▶ **What this task involves**:
Each line of the data below from the one holding "CPU可以直接连接内存（唯一），但是要通过接口再去连接外设（多样性）。" to the one holding "### 程序控制传递方式", inclusive, is to be reproduced exactly; no other line belongs in the answer.

====

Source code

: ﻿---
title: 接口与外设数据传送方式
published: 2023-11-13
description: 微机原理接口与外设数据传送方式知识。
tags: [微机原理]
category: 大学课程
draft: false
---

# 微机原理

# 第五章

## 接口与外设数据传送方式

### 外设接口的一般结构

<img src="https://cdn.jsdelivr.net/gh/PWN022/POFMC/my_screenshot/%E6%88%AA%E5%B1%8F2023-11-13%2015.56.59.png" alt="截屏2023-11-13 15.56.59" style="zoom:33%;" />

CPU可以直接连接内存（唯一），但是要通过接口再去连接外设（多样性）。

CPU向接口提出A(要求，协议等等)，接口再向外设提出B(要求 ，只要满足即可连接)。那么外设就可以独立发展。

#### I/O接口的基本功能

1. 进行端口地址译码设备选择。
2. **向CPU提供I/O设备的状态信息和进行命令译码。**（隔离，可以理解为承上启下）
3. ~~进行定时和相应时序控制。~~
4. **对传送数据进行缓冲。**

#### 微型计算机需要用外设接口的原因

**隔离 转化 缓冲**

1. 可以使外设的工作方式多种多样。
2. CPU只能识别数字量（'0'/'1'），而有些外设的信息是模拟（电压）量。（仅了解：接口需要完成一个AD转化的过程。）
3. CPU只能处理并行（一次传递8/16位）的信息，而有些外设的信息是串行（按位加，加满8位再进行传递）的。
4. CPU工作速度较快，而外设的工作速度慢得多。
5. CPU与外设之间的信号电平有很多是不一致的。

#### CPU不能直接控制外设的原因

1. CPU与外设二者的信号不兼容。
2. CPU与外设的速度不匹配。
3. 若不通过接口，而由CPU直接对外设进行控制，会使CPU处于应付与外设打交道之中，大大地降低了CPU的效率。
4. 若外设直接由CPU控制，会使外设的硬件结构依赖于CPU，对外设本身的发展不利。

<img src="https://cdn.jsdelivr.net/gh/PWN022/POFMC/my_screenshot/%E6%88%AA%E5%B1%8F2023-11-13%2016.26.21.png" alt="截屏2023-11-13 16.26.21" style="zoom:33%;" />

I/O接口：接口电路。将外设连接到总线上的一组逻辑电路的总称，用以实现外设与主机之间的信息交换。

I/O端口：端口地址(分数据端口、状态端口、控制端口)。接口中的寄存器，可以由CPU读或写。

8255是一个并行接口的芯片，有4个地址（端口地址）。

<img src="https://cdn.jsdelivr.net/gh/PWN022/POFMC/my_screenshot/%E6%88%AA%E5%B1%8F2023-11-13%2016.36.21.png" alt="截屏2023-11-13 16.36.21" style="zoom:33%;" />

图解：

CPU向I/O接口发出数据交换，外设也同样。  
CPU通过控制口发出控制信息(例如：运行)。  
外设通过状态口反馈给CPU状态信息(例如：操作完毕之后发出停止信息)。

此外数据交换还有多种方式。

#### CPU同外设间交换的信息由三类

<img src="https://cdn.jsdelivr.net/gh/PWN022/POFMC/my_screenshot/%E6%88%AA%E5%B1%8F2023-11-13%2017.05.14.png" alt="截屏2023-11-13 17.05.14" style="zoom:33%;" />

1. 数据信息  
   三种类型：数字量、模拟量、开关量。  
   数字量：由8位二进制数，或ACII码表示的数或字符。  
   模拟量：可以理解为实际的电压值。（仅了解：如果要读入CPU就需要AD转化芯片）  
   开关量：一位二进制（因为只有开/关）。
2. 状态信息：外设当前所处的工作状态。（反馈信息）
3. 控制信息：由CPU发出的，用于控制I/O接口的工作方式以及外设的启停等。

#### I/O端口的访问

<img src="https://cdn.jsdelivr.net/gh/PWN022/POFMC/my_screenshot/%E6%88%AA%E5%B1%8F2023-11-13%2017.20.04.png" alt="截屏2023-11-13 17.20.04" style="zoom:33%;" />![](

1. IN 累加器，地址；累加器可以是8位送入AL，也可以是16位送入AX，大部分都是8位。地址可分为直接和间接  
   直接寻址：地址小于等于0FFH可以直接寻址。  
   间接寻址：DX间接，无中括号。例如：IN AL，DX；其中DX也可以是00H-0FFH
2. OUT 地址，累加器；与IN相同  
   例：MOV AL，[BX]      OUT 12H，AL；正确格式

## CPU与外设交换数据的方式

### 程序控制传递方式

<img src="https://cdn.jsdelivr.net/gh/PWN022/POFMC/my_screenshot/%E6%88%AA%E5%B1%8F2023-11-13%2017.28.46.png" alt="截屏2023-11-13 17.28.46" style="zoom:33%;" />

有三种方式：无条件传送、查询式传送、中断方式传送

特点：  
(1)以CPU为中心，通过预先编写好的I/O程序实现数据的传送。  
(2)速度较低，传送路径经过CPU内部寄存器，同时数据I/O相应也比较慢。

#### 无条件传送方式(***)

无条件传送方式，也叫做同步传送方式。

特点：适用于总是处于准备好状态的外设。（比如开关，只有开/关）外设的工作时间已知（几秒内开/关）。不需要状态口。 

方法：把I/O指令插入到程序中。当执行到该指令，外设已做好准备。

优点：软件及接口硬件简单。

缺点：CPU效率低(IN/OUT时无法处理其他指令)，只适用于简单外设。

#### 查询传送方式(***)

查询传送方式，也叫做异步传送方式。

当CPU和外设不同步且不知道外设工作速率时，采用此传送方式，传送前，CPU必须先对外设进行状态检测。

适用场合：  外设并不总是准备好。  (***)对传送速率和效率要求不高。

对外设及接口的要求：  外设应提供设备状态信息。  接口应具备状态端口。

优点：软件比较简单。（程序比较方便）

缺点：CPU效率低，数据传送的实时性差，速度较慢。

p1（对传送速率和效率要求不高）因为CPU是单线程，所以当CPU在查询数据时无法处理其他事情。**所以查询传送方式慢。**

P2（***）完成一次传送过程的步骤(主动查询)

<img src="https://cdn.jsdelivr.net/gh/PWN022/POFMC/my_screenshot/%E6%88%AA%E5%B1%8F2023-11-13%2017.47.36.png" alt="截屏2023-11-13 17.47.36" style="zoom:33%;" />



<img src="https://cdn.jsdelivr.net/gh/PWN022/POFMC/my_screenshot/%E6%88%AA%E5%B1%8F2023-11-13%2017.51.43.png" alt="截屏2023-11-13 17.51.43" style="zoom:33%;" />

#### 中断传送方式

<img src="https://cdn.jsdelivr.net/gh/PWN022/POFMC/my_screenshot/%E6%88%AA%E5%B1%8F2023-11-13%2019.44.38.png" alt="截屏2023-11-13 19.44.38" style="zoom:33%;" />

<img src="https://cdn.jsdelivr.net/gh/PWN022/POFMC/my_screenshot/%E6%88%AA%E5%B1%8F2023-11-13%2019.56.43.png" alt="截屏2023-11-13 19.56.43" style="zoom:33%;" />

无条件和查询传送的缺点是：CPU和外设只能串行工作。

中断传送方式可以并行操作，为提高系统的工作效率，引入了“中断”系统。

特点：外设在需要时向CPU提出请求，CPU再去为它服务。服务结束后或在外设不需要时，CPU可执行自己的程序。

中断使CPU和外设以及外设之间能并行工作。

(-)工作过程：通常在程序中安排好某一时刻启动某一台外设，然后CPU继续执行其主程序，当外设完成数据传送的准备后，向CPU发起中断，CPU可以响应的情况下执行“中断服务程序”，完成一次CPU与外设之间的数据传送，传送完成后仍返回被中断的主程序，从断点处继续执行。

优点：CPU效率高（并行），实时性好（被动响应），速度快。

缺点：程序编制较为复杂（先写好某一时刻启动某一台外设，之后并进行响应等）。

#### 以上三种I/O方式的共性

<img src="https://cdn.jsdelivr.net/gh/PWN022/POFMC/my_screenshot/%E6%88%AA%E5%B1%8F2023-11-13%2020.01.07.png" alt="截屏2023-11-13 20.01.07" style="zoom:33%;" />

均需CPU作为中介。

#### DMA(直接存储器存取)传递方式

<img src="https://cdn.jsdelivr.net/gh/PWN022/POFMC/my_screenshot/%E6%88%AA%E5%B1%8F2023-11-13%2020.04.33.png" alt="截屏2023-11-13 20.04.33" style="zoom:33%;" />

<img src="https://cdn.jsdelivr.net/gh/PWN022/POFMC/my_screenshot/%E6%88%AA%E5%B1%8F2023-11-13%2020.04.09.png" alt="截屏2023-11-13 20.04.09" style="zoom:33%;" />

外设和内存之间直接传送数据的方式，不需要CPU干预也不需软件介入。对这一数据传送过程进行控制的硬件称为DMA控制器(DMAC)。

====

▶ **Final answer**:
CPU可以直接连接内存（唯一），但是要通过接口再去连接外设（多样性）。

CPU向接口提出A(要求，协议等等)，接口再向外设提出B(要求 ，只要满足即可连接)。那么外设就可以独立发展。

#### I/O接口的基本功能

1. 进行端口地址译码设备选择。
2. **向CPU提供I/O设备的状态信息和进行命令译码。**（隔离，可以理解为承上启下）
3. ~~进行定时和相应时序控制。~~
4. **对传送数据进行缓冲。**

#### 微型计算机需要用外设接口的原因

**隔离 转化 缓冲**

1. 可以使外设的工作方式多种多样。
2. CPU只能识别数字量（'0'/'1'），而有些外设的信息是模拟（电压）量。（仅了解：接口需要完成一个AD转化的过程。）
3. CPU只能处理并行（一次传递8/16位）的信息，而有些外设的信息是串行（按位加，加满8位再进行传递）的。
4. CPU工作速度较快，而外设的工作速度慢得多。
5. CPU与外设之间的信号电平有很多是不一致的。

#### CPU不能直接控制外设的原因

1. CPU与外设二者的信号不兼容。
2. CPU与外设的速度不匹配。
3. 若不通过接口，而由CPU直接对外设进行控制，会使CPU处于应付与外设打交道之中，大大地降低了CPU的效率。
4. 若外设直接由CPU控制，会使外设的硬件结构依赖于CPU，对外设本身的发展不利。

<img src="https://cdn.jsdelivr.net/gh/PWN022/POFMC/my_screenshot/%E6%88%AA%E5%B1%8F2023-11-13%2016.26.21.png" alt="截屏2023-11-13 16.26.21" style="zoom:33%;" />

I/O接口：接口电路。将外设连接到总线上的一组逻辑电路的总称，用以实现外设与主机之间的信息交换。

I/O端口：端口地址(分数据端口、状态端口、控制端口)。接口中的寄存器，可以由CPU读或写。

8255是一个并行接口的芯片，有4个地址（端口地址）。

<img src="https://cdn.jsdelivr.net/gh/PWN022/POFMC/my_screenshot/%E6%88%AA%E5%B1%8F2023-11-13%2016.36.21.png" alt="截屏2023-11-13 16.36.21" style="zoom:33%;" />

图解：

CPU向I/O接口发出数据交换，外设也同样。  
CPU通过控制口发出控制信息(例如：运行)。  
外设通过状态口反馈给CPU状态信息(例如：操作完毕之后发出停止信息)。

此外数据交换还有多种方式。

#### CPU同外设间交换的信息由三类

<img src="https://cdn.jsdelivr.net/gh/PWN022/POFMC/my_screenshot/%E6%88%AA%E5%B1%8F2023-11-13%2017.05.14.png" alt="截屏2023-11-13 17.05.14" style="zoom:33%;" />

1. 数据信息  
   三种类型：数字量、模拟量、开关量。  
   数字量：由8位二进制数，或ACII码表示的数或字符。  
   模拟量：可以理解为实际的电压值。（仅了解：如果要读入CPU就需要AD转化芯片）  
   开关量：一位二进制（因为只有开/关）。
2. 状态信息：外设当前所处的工作状态。（反馈信息）
3. 控制信息：由CPU发出的，用于控制I/O接口的工作方式以及外设的启停等。

#### I/O端口的访问

<img src="https://cdn.jsdelivr.net/gh/PWN022/POFMC/my_screenshot/%E6%88%AA%E5%B1%8F2023-11-13%2017.20.04.png" alt="截屏2023-11-13 17.20.04" style="zoom:33%;" />![](

1. IN 累加器，地址；累加器可以是8位送入AL，也可以是16位送入AX，大部分都是8位。地址可分为直接和间接  
   直接寻址：地址小于等于0FFH可以直接寻址。  
   间接寻址：DX间接，无中括号。例如：IN AL，DX；其中DX也可以是00H-0FFH
2. OUT 地址，累加器；与IN相同  
   例：MOV AL，[BX]      OUT 12H，AL；正确格式

## CPU与外设交换数据的方式

### 程序控制传递方式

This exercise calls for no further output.